Is it true that \begin{equation} \exists L>0, \forall m,n\in\mathbb{N}, \forall A,B \in \mathbb{R}^{n\times m}, \|\sqrt{AA^T}-\sqrt{BB^T}\| \le L \|A-B\|, \end{equation} where $\|\cdot\|$ is the operator norm with respect to Euclidean norms in the domain and in the codomain?

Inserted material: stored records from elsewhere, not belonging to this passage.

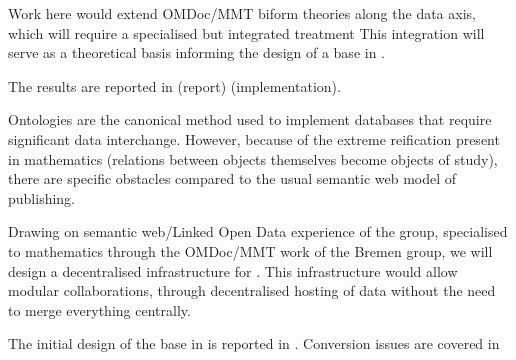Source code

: \begin{workpackage}[id=dksbases,%
  title=Data/Knowledge/Software-Bases,lead=JU,
  ZHRM=12,JURM=36,UWRM=25,SARM=10,LLRM=2,PSRM=4]
\begin{tasklist}
\begin{task}[title=Triform Theories in OMDoc/MMT,id=data-triform,
  lead=JU,partners={ZH},PM=12,wphases=0-12]
  Work here would extend OMDoc/MMT biform theories along the data axis, which will require
  a specialised but integrated treatment This integration will serve as a theoretical
  basis informing the design of a \DKS base in .

  The results are reported in  (report) 
  (implementation).
\end{task}

\begin{task}[id=data-design,lead=JU,partners={ZH,US,SA,UW,LL},wphases={6-12,15-18!.33},PM=12,
  title={\DKS Base Design}]
  Ontologies are the canonical method used to implement databases that require significant
  data interchange. However, because of the extreme reification present in mathematics
  (relations between objects themselves become objects of study), there are specific
  obstacles compared to the usual semantic web model of publishing.

  Drawing on semantic web/Linked Open Data experience of the  group, specialised
  to mathematics through the OMDoc/MMT work of the Bremen group, we will design a
  decentralised infrastructure for \TheProject. This infrastructure would allow modular
  collaborations, through decentralised hosting of data without the need to merge
  everything centrally.
  
  The initial design of the \DKS base in \TheProject is reported in
  . Conversion issues are covered in 
\end{task}

\begin{task}[title=Computational Foundation for Python/Sage,
  id=data-foundationCAS,lead=JU,partners={ZH,SA},PM=9,wphases=6-18!.66]


\end{task}
\end{tasklist}
\end{workpackage}
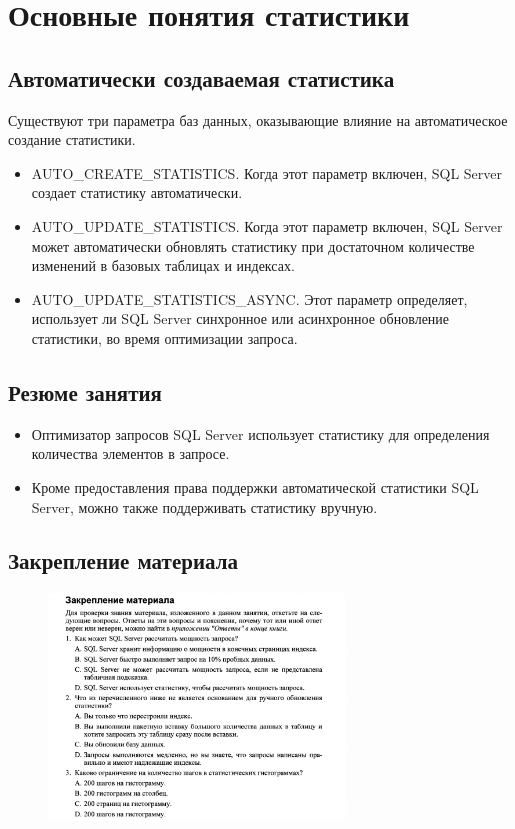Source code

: \section{Основные понятия статистики}


\subsection{Автоматически создаваемая статистика}

Существуют три параметра баз данных, оказывающие
влияние на автоматическое создание статистики. 

\begin{itemize}
	\item AUTO\_CREATE\_STATISTICS. Когда этот параметр включен, SQL Server создает статистику автоматически.
	\item AUTO\_UPDATE\_STATISTICS. Когда этот параметр включен, SQL Server может автоматически обновлять статистику при достаточном количестве изменений в базовых таблицах и индексах.
	\item AUTO\_UPDATE\_STATISTICS\_ASYNC. Этот параметр определяет, использует ли SQL Server синхронное или асинхронное обновление статистики, во время оптимизации запроса.
\end{itemize}



\subsection*{Резюме занятия}
\begin{itemize}
	\item Оптимизатор запросов SQL Server использует статистику для определения количества элементов в запросе.
	\item Кроме предоставления права поддержки автоматической статистики SQL Server,
	можно также поддерживать статистику вручную. 
\end{itemize}


\subsection*{Закрепление материала}

\begin{figure}[h!]
	\begin{center}
		\includegraphics[width=0.7\textwidth]{img/zakrep45.png}
	\end{center}
	\captionsetup{justification=centering}
\end{figure}
\clearpage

If not, is it true that \begin{equation} \forall m,n\in\mathbb{N}, \exists L>0, \forall A,B \in \mathbb{R}^{n\times m}, \|\sqrt{AA^T}-\sqrt{BB^T}\| \le L \|A-B\|? \end{equation}
If $m = 1 = n$, the previous inequality holds trivially with $L =1$, since for each $A,B \in \mathbb{R}$ we have \begin{equation*} \|\sqrt{AA^T}-\sqrt{BB^T}\|= |\sqrt{A^2}-\sqrt{B^2}| = \big||A|-|B|\big| \le |A-B| = \|A-B\|. \end{equation*} If $m,n \in \mathbb{N}$, we can use:
- $\forall A,B \in \mathbb{R}^{n\times m}, \|AA^T-B B^T\| \le \big(\|A\|+\|B\|\big) \|A-B\|$
- $\forall A,B \in \mathbb{R}^{n\times n}, \big((A^T = A) \land (B^T = B) \land (A,B\succeq0)\big) \implies\big(\lambda_{\operatorname{min}}(\sqrt{A}+\sqrt{B})\|\sqrt A- \sqrt B\| \le \|A-B\|\big)$
to get for example that, for $A,B \in \mathbb{R}^{n\times m}$ such that $\operatorname{rank}(A)=n=\operatorname{rank}(B)$, it holds \begin{equation*} \|\sqrt{AA^T}-\sqrt{BB^T}\| \le \frac{\sigma_{\operatorname{max}}(A)+\sigma_{\operatorname{max}}(B)}{\sigma_{\operatorname{min}}(A)+\sigma_{\operatorname{min}}(B)} \|A-B\|, \end{equation*} where $\lambda_{\operatorname{min}}(\cdot)$ is the minimum eigenvalue, $\sigma_{\operatorname{max}}(\cdot)$ is the maximum singular value and $\sigma_{\operatorname{min}}(\cdot)$ is the minimum singular value.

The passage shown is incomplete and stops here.